(Recorded data)
* * * *

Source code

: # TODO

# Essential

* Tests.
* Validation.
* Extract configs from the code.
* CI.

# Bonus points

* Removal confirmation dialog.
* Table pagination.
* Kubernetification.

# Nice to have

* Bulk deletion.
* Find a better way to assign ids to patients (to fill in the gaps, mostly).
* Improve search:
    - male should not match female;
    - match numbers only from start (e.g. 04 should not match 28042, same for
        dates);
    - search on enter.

* * * *

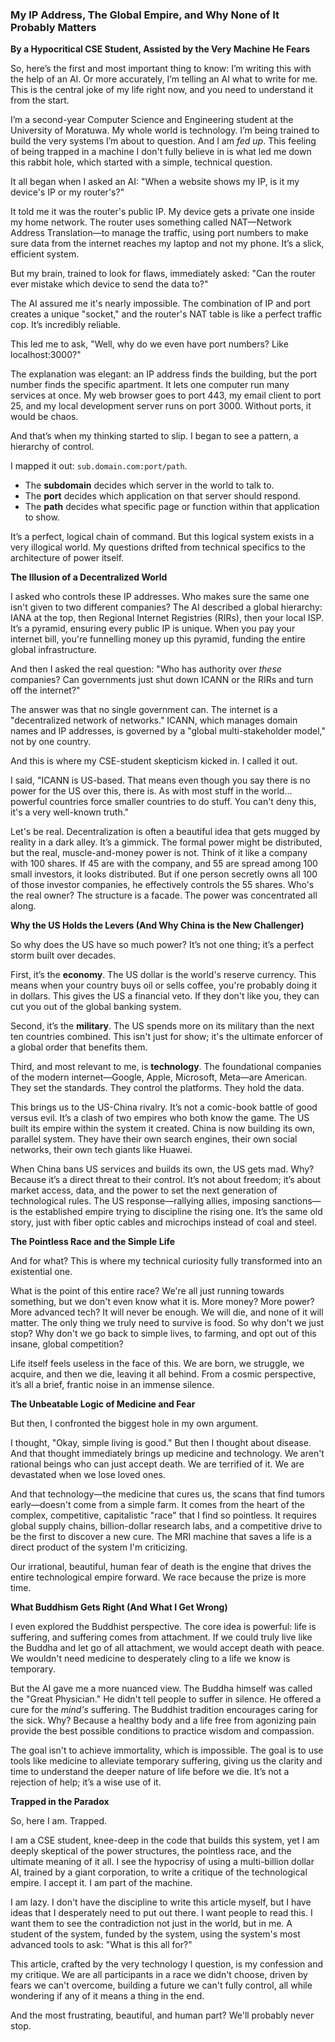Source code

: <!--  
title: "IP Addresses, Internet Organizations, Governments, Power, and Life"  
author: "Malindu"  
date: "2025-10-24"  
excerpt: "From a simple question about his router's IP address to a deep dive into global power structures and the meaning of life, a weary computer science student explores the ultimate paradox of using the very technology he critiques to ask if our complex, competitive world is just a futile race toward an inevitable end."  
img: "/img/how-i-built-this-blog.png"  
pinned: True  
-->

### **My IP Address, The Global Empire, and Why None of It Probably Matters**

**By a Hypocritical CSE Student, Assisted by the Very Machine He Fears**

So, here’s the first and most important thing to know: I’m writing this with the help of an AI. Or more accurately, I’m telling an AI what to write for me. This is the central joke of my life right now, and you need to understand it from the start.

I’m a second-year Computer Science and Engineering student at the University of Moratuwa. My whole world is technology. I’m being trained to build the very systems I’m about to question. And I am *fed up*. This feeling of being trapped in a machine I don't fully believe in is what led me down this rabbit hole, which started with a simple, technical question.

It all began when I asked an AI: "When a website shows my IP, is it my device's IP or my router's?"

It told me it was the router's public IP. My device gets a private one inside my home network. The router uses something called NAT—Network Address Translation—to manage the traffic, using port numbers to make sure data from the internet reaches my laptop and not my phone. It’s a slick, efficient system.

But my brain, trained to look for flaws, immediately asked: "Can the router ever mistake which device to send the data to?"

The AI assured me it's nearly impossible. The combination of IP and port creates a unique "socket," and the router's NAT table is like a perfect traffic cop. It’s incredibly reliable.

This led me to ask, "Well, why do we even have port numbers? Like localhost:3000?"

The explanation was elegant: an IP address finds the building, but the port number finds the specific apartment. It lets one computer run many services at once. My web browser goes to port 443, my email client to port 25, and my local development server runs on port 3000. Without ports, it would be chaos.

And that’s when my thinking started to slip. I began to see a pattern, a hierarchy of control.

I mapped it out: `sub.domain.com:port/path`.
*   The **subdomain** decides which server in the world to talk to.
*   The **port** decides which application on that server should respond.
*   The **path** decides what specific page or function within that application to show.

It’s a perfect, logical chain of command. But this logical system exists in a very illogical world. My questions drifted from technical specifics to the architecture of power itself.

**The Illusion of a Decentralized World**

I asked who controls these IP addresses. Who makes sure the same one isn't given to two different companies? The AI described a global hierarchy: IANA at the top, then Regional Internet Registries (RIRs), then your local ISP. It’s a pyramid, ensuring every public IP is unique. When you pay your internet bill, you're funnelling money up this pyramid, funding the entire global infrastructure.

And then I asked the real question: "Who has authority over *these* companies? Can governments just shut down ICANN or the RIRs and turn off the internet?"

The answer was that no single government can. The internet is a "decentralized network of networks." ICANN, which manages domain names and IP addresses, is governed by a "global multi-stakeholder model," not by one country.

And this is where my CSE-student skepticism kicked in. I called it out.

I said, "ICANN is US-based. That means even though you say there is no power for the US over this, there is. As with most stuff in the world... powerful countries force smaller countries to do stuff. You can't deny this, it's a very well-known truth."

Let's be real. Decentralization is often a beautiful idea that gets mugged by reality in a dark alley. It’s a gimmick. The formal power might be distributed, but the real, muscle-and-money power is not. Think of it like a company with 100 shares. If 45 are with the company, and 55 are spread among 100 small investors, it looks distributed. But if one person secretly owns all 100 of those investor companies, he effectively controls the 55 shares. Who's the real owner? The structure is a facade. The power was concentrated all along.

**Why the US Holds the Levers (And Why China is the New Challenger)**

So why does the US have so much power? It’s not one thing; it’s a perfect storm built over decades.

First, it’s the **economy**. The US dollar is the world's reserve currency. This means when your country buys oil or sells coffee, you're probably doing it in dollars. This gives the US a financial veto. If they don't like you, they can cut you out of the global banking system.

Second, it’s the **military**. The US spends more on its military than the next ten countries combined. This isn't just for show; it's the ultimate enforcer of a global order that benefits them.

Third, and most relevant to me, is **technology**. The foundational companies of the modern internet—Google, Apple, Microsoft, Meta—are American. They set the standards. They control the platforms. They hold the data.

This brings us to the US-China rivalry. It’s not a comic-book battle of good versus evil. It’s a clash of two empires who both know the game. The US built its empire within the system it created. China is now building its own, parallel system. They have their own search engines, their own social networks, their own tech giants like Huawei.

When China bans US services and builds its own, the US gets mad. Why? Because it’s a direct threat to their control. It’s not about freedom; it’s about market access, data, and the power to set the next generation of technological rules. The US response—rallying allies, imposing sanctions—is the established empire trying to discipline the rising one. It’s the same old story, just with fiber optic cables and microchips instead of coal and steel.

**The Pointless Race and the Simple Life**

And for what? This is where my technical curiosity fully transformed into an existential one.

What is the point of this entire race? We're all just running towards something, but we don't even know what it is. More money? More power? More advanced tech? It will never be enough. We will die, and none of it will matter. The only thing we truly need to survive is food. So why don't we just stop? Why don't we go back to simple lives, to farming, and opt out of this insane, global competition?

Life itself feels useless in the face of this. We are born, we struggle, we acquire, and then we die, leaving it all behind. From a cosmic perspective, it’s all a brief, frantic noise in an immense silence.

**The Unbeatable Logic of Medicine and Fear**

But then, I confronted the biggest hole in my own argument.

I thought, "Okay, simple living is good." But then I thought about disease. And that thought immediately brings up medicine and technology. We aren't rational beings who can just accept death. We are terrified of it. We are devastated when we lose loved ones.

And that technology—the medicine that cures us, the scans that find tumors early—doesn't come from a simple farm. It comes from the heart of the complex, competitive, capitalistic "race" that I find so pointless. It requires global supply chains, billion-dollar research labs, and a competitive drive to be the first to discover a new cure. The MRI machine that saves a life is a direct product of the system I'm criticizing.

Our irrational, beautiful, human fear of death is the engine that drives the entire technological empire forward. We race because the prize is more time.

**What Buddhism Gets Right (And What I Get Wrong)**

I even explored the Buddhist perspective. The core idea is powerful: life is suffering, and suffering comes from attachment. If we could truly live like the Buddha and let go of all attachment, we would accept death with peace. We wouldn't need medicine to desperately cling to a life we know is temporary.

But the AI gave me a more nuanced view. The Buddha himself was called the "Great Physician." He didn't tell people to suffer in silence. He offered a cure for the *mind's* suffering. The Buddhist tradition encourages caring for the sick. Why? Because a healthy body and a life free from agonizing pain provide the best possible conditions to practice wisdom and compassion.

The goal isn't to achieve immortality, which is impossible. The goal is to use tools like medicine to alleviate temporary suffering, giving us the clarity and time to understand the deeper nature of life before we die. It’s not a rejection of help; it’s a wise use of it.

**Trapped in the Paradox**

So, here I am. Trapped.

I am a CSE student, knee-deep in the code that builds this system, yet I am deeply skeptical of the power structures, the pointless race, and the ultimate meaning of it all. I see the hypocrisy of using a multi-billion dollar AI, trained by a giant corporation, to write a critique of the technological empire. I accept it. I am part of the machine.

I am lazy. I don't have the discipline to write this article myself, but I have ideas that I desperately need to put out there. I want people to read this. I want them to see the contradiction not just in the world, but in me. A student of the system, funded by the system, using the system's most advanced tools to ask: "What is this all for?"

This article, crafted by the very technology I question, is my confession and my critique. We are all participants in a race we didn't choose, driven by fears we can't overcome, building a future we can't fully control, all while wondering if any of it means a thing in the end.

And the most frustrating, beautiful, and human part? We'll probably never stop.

* * * *

WHAT TO PRODUCE | From the records above, print only the lines between the one holding "to talk to." and the one holding "Let's be real.", inclusive, exactly as they stand.

RESULT FOR THIS TASK |
*   The **subdomain** decides which server in the world to talk to.
*   The **port** decides which application on that server should respond.
*   The **path** decides what specific page or function within that application to show.

It’s a perfect, logical chain of command. But this logical system exists in a very illogical world. My questions drifted from technical specifics to the architecture of power itself.

**The Illusion of a Decentralized World**

I asked who controls these IP addresses. Who makes sure the same one isn't given to two different companies? The AI described a global hierarchy: IANA at the top, then Regional Internet Registries (RIRs), then your local ISP. It’s a pyramid, ensuring every public IP is unique. When you pay your internet bill, you're funnelling money up this pyramid, funding the entire global infrastructure.

And then I asked the real question: "Who has authority over *these* companies? Can governments just shut down ICANN or the RIRs and turn off the internet?"

The answer was that no single government can. The internet is a "decentralized network of networks." ICANN, which manages domain names and IP addresses, is governed by a "global multi-stakeholder model," not by one country.

And this is where my CSE-student skepticism kicked in. I called it out.

I said, "ICANN is US-based. That means even though you say there is no power for the US over this, there is. As with most stuff in the world... powerful countries force smaller countries to do stuff. You can't deny this, it's a very well-known truth."

Let's be real. Decentralization is often a beautiful idea that gets mugged by reality in a dark alley. It’s a gimmick. The formal power might be distributed, but the real, muscle-and-money power is not. Think of it like a company with 100 shares. If 45 are with the company, and 55 are spread among 100 small investors, it looks distributed. But if one person secretly owns all 100 of those investor companies, he effectively controls the 55 shares. Who's the real owner? The structure is a facade. The power was concentrated all along.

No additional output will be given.